Posted 7 years ago
"Chapter Houses are not therefore simply spaces to be in, they are spaces to process to, to be seen proceeding to, and no less significantly perhaps, spaces to be kept waiting outside."
The entrance to the Chapter House seen from the vestibule outside.
One gets to this point by proceeding off the north transept past the imposing Five Sisters along a low passage then turn right and there are these 13th century wooden doors separated by a 'trumeau' with an image of the standing Virgin and Child.
(That figure of Virgin and Child is actually quite special!)
The effect is quite theatrical.
It is meant to be!
It is a carefully controlled physical movement though time, space and symbology.
There is a surprise beyond this point.
"Analysis of masons marks within the Minster at York suggests that the construction of the Chapter House and Vestibule should be located between the completion of the transepts c1255 and commencement of the reconstruction of the nave in c1291. By 1286, it was feasible for Archbishop John le Romeyn to contemplate holding a visitation in the Chapter House, and in 1296 it was used as a venue for a meeting of the parliament."

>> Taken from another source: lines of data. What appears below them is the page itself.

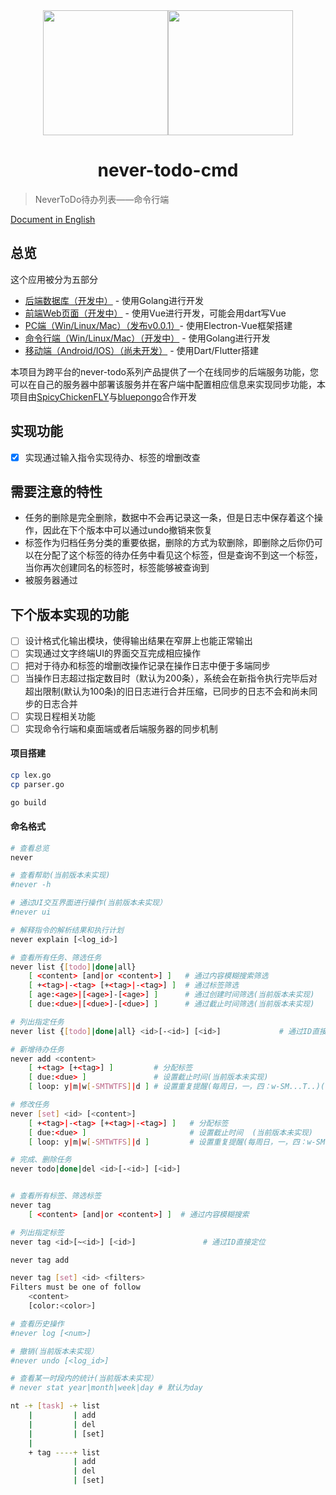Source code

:<div align=center><img src="./static/logo.png" width = "200" height = "200" /><img src="./static/icon-cmd.png" width = "200" height = "200" /><h1>never-todo-cmd</h1></div>


> NeverToDo待办列表——命令行端

[ Document in English ](./README_EN.md)

## 总览
这个应用被分为五部分
* [后端数据库（开发中）](https://github.com/SpicyChickenFLY/never-todo-backend) - 使用Golang进行开发
* [前端Web页面（开发中）](https://github.com/bluepongo/never-todo-frontend) - 使用Vue进行开发，可能会用dart写Vue
* [PC端（Win/Linux/Mac）（发布v0.0.1）](https://github.com/bluepongo/never-todo-client)- 使用Electron-Vue框架搭建
* [命令行端（Win/Linux/Mac）（开发中）](https://github.com/SpicyChickenFLY/never-todo-cmd) - 使用Golang进行开发
* [移动端（Android/IOS）（尚未开发）](https://github.com/SpicyChickenFLY/never-todo-mobile) - 使用Dart/Flutter搭建


本项目为跨平台的never-todo系列产品提供了一个在线同步的后端服务功能，您可以在自己的服务器中部署该服务并在客户端中配置相应信息来实现同步功能，本项目由[SpicyChickenFLY](https://github.com/SpicyChickenFLY)与[bluepongo](https://github.com/bluepongo)合作开发

## 实现功能
* [x] 实现通过输入指令实现待办、标签的增删改查

## 需要注意的特性
* 任务的删除是完全删除，数据中不会再记录这一条，但是日志中保存着这个操作，因此在下个版本中可以通过undo撤销来恢复
* 标签作为归档任务分类的重要依据，删除的方式为软删除，即删除之后你仍可以在分配了这个标签的待办任务中看见这个标签，但是查询不到这一个标签，当你再次创建同名的标签时，标签能够被查询到
* 被服务器通过

## 下个版本实现的功能
* [ ] 设计格式化输出模块，使得输出结果在窄屏上也能正常输出
* [ ] 实现通过文字终端UI的界面交互完成相应操作
* [ ] 把对于待办和标签的增删改操作记录在操作日志中便于多端同步 
* [ ] 当操作日志超过指定数目时（默认为200条），系统会在新指令执行完毕后对超出限制(默认为100条)的旧日志进行合并压缩，已同步的日志不会和尚未同步的日志合并
* [ ] 实现日程相关功能
* [ ] 实现命令行端和桌面端或者后端服务器的同步机制

#### 项目搭建
```bash
cp lex.go 
cp parser.go 

go build
```

#### 命名格式
```bash
# 查看总览
never

# 查看帮助(当前版本未实现)
#never -h

# 通过UI交互界面进行操作(当前版本未实现）
#never ui

# 解释指令的解析结果和执行计划
never explain [<log_id>]

# 查看所有任务、筛选任务
never list {[todo]|done|all} 
    [ <content> [and|or <content>] ]   # 通过内容模糊搜索筛选
    [ +<tag>|-<tag> [+<tag>|-<tag>] ]  # 通过标签筛选
    [ age:<age>|[<age>]-[<age>] ]      # 通过创建时间筛选(当前版本未实现)
    [ due:<due>|[<due>]-[<due>] ]      # 通过截止时间筛选(当前版本未实现)

# 列出指定任务
never list {[todo]|done|all} <id>[-<id>] [<id>]             # 通过ID直接定位

# 新增待办任务
never add <content>
    [ +<tag> [+<tag>] ]         # 分配标签
    [ due:<due> ]               # 设置截止时间(当前版本未实现)
    [ loop: y|m|w[-SMTWTFS]|d ] # 设置重复提醒(每周日，一，四：w-SM...T..)(当前版本未实现)

# 修改任务
never [set] <id> [<content>] 
    [ +<tag>|-<tag> [+<tag>|-<tag>] ]   # 分配标签
    [ due:<due> ]                       # 设置截止时间  (当前版本未实现)
    [ loop: y|m|w[-SMTWTFS]|d ]         # 设置重复提醒(每周日，一，四：w-SM...T..)(当前版本未实现)

# 完成、删除任务
never todo|done|del <id>[-<id>] [<id>]


# 查看所有标签、筛选标签
never tag
    [ <content> [and|or <content>] ]  # 通过内容模糊搜索

# 列出指定标签
never tag <id>[~<id>] [<id>]               # 通过ID直接定位

never tag add 

never tag [set] <id> <filters> 
Filters must be one of follow
    <content> 
    [color:<color>]

# 查看历史操作
#never log [<num>]

# 撤销(当前版本未实现）
#never undo [<log_id>]

# 查看某一时段内的统计(当前版本未实现）
# never stat year|month|week|day # 默认为day
```

```bash
nt -+ [task] -+ list
    |         | add
    |         | del
    |         | [set]
    |
    + tag ----+ list
              | add
              | del
              | [set]
```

This fixes a date for the Chapter House.
It also defines its function.
This was a bit of a mystery PC. I had no idea of the publisher. Below the title of the card are some identifying numbers: 6541 (or is it G541?) in white. I later found reference to the sale of an original albumen print of the doorway also numbered ..... 6541. It was a photo taken by James Valentine in 1885. One of the Valentine's Series then?